In Australia, we continue to benefit from strong price on our Wandoo crude, realizing an average premium of US$6 per barrel over dated brands over the course of 2019. The strong relative pricing has continued in 2020 with our next cargo contracted at a premium of US$24 per barrel over dated Brent.
Slide 9, North America Q4 highlights. In Canada, production averaged 58,600 boed in Q4 2019, up slightly from the prior quarter. Strong results from new well completions in the quarter more than offset natural decline. During the quarter, we drilled one of our best ever condensate-rich lower Mannville wells at Drayton Valley Alberta, achieving an IP30 rate of approximately 1,900 boed, 60% liquids. Inferior, we drilled a liquids-rich upper Mannville well, which delivered an IP30 rate of approximately 1,800 boed, 15% liquids. We are currently in the midst of a very active Q1 2020 drilling campaign in Canada with rig activity in the quarter peaking at six rigs in Saskatchewan and four rigs in Alberta.

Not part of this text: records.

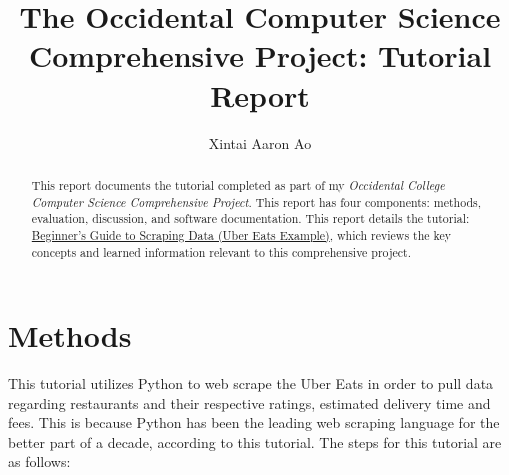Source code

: \documentclass[10pt,twocolumn]{article}
\title{The Occidental Computer Science Comprehensive Project: Tutorial Report}
\author{Xintai Aaron Ao}
\affiliation{Occidental College}
\begin{document}
\maketitle

\begin{abstract}

This report documents the tutorial completed as part of my \textit{Occidental College Computer Science Comprehensive Project}. This report has four components: methods, evaluation, discussion, and software documentation. This report details the tutorial: \href{https://benminor.medium.com/beginners-guide-to-scraping-data-uber-eats-example-dca0b872be4e}{Beginner’s Guide to Scraping Data (Uber Eats Example)}, which reviews the key concepts and learned information relevant to this comprehensive project.

\end{abstract}

\section{Methods}
This tutorial utilizes Python to web scrape the Uber Eats in order to pull data regarding restaurants and their respective ratings, estimated delivery time and fees. This is because Python has been the leading web scraping language for the better part of a decade, according to this tutorial. The steps for this tutorial are as follows:
\end{document}
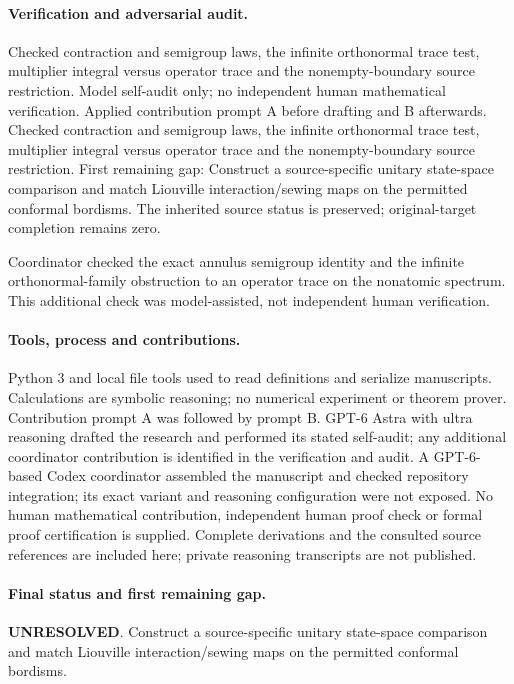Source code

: \documentclass[11pt]{article}
\begin{document}
\paragraph{Verification and adversarial audit.}
Checked contraction and semigroup laws, the infinite orthonormal trace test, multiplier integral versus operator trace and the nonempty-boundary source restriction. Model self-audit only; no independent human mathematical verification. Applied contribution prompt A before drafting and B afterwards. Checked contraction and semigroup laws, the infinite orthonormal trace test, multiplier integral versus operator trace and the nonempty-boundary source restriction. First remaining gap: Construct a source-specific unitary state-space comparison and match Liouville interaction/sewing maps on the permitted conformal bordisms. The inherited source status is preserved; original-target completion remains zero.

Coordinator checked the exact annulus semigroup identity and the infinite orthonormal-family obstruction to an operator trace on the nonatomic spectrum. This additional check was model-assisted, not independent human verification.

\paragraph{Tools, process and contributions.}
Python 3 and local file tools used to read definitions and serialize manuscripts. Calculations are symbolic reasoning; no numerical experiment or theorem prover. Contribution prompt A was followed by prompt B. GPT-6 Astra with ultra reasoning drafted the research and performed its stated self-audit; any additional coordinator contribution is identified in the verification and audit. A GPT-6-based Codex coordinator assembled the manuscript and checked repository integration; its exact variant and reasoning configuration were not exposed. No human mathematical contribution, independent human proof check or formal proof certification is supplied. Complete derivations and the consulted source references are included here; private reasoning transcripts are not published.

\paragraph{Final status and first remaining gap.}
\textbf{UNRESOLVED}. Construct a source-specific unitary state-space comparison and match Liouville interaction/sewing maps on the permitted conformal bordisms.
\end{document}
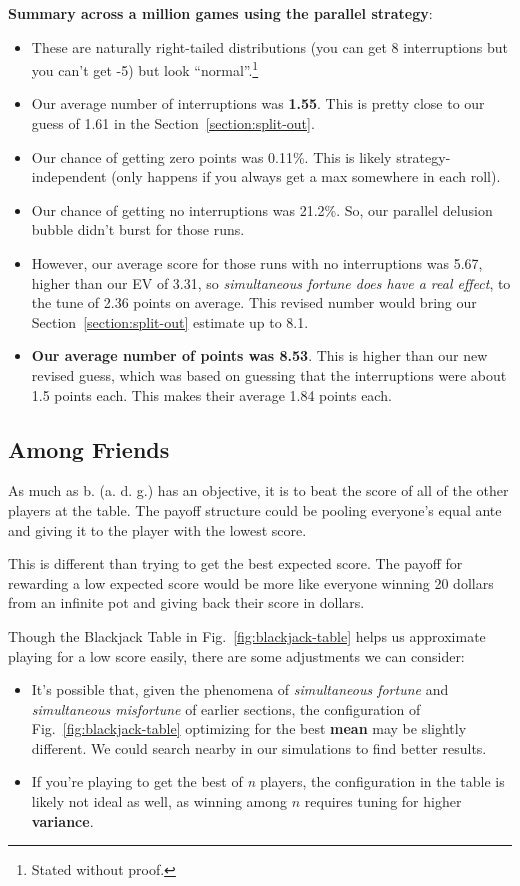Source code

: \documentclass[11pt, oneside]{article} 	%
\begin{document}
\textbf{Summary across a million games using the parallel strategy}:
\begin{itemize}
\item These are naturally right-tailed distributions (you can get 8 interruptions but you can't get -5) but look ``normal''.\footnote{Stated without proof.}
\item Our average number of interruptions was \textbf{1.55}. This is pretty close to our guess of 1.61 in the Section~\ref{section:split-out}.
\item Our chance of getting zero points was 0.11\%. This is likely strategy-independent (only happens if you always get a max somewhere in each roll).
\item Our chance of getting no interruptions was 21.2\%. So, our parallel delusion bubble didn't burst for those runs.
\item However, our average score for those runs with no interruptions was 5.67, higher than our EV of 3.31,  so \emph{simultaneous fortune does have a real effect}, to the tune of 2.36 points on average. This revised number would bring our Section~\ref{section:split-out} estimate up to 8.1.
\item \textbf{Our average number of points was 8.53}. This is higher than our new revised guess, which was based on guessing that the interruptions were about 1.5 points each. This makes their average 1.84 points each.
\end{itemize}

\subsection{Among Friends}

As much as b. (a. d. g.) has an objective, it is to beat the score of all of the other players at the table. The payoff structure could be pooling everyone's equal ante and giving it to the player with the lowest score.

This is different than trying to get the best expected score. The payoff for rewarding a low expected score would be more like everyone winning 20 dollars from an infinite pot and giving back their score in dollars.

Though the Blackjack Table in Fig.~\ref{fig:blackjack-table} helps us approximate playing for a low score easily, there are some adjustments we can consider:
\begin{itemize}
\item It's possible that, given the phenomena of \emph{simultaneous fortune} and \emph{simultaneous misfortune} of earlier sections, the configuration of Fig.~\ref{fig:blackjack-table} optimizing for the best \textbf{mean} may be slightly different. We could search nearby in our simulations to find better results.
\item If you're playing to get the best of \emph{n} players, the configuration in the table is likely not ideal as well, as winning among $n$ requires tuning for higher \textbf{variance}.
\end{itemize}
\end{document}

We plan to complete the majority of our 2020 Canadian drilling program in the first quarter of the year in order to avoid potential delays from an extended spring breakup season for unseasonably wet summer weather.
In the United States, Q4 2019 production averaged 5,700 boed, representing an increase of 15% from the prior quarter. The increase was primarily due to a full quarter of contribution from the four wells we brought on production during the third quarter of 2019. These wells continue to perform in line with our type curves, achieving an average IP90 rate of approximately 450 boed. We also began drilling two 1.98 wells in December 2019, for which drilling finished in January 2020 and are currently undergoing completion. We have two rigs operating in our Hilight Field in the Powder River Basin, similar to our Canadian business unit; we plan to execute a front-end weighted capital program in the United States, completing our 12-well 11.9 net 2020 drilling program in the first half of the year.
Slide 10 and 11, 2019 reserves highlights. Proved plus probable reserves increased by 3% year-over-year to 501.2 million barrels of oil equivalent. The large majority of our new reserve additions were through organic activities as we continue to enhance a recovery factor on existing assets and advanced resources to reserves in a number of our operating areas. We converted 36.8 million barrels of oil equivalent of previously booked resources into 2P reserves in 2019.
Looking at some of the reserve metrics on Slide 11, we replaced 120% of 2P reserves organically and added these new reserves at an organic F&D cost of $9.93 per BOE, including FDC, resulting in an operating recycle ratio of 3 times and funds flow recycle ratio of 2.5 times. Our F&D costs have been below $10 per BOE for the past three years, three-year average F&D of $9.38 per BOE, including FDC, while growing our liquids weighting. Driven by a capital-efficient project slate and a continued focus on cost improvements, our three-year organic operating recycle ratio stands at 3.2 times.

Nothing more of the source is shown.